Where the records below reach the line containing "Nedenfor ses BATOFF", start transcribing, and end with the line containing "Aktuelle tilbud hentes", exactly and with nothing else added.

___ Information ___

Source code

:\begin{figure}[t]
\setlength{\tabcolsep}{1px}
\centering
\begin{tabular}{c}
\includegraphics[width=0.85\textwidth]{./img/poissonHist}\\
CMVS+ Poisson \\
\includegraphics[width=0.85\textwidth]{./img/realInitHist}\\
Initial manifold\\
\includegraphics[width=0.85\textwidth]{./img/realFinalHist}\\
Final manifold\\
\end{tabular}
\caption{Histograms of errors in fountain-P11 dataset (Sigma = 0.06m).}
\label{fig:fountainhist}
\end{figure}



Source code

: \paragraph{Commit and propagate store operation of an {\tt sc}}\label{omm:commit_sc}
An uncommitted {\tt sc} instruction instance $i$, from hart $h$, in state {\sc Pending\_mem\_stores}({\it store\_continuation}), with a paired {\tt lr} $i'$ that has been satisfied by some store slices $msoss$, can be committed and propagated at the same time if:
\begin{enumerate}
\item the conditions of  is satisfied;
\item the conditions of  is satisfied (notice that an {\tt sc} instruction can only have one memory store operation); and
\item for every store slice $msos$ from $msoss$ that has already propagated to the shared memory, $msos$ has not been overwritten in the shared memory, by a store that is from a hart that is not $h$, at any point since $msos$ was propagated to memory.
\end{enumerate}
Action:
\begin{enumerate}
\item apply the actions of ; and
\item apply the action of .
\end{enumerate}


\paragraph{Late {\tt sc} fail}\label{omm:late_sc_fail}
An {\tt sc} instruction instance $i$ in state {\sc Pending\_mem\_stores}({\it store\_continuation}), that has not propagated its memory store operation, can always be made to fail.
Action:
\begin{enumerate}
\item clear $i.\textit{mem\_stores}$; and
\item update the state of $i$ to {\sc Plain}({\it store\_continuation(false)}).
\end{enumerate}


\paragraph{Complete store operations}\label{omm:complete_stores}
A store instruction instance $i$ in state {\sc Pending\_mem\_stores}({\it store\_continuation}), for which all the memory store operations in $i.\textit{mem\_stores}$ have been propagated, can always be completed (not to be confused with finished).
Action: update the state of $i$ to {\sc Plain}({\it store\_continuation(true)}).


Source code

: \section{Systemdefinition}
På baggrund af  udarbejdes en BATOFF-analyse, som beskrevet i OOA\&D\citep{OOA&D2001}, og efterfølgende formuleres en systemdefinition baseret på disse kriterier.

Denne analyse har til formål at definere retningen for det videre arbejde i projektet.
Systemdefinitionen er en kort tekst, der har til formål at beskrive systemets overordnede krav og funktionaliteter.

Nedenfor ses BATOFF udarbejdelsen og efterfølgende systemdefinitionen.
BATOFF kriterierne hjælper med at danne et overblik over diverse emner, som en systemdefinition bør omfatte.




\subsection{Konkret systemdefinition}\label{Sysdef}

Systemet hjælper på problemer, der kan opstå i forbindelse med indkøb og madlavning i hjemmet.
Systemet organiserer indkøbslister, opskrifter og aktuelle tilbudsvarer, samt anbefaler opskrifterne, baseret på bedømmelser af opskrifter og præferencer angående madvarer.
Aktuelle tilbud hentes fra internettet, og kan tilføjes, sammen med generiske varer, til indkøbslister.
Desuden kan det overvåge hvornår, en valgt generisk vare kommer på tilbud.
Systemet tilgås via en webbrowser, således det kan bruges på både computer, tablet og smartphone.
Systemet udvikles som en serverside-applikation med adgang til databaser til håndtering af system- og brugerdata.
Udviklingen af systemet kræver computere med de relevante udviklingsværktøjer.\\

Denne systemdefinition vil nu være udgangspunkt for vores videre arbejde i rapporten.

___

Completed task:
Nedenfor ses BATOFF udarbejdelsen og efterfølgende systemdefinitionen.
BATOFF kriterierne hjælper med at danne et overblik over diverse emner, som en systemdefinition bør omfatte.




\subsection{Konkret systemdefinition}\label{Sysdef}

Systemet hjælper på problemer, der kan opstå i forbindelse med indkøb og madlavning i hjemmet.
Systemet organiserer indkøbslister, opskrifter og aktuelle tilbudsvarer, samt anbefaler opskrifterne, baseret på bedømmelser af opskrifter og præferencer angående madvarer.
Aktuelle tilbud hentes fra internettet, og kan tilføjes, sammen med generiske varer, til indkøbslister.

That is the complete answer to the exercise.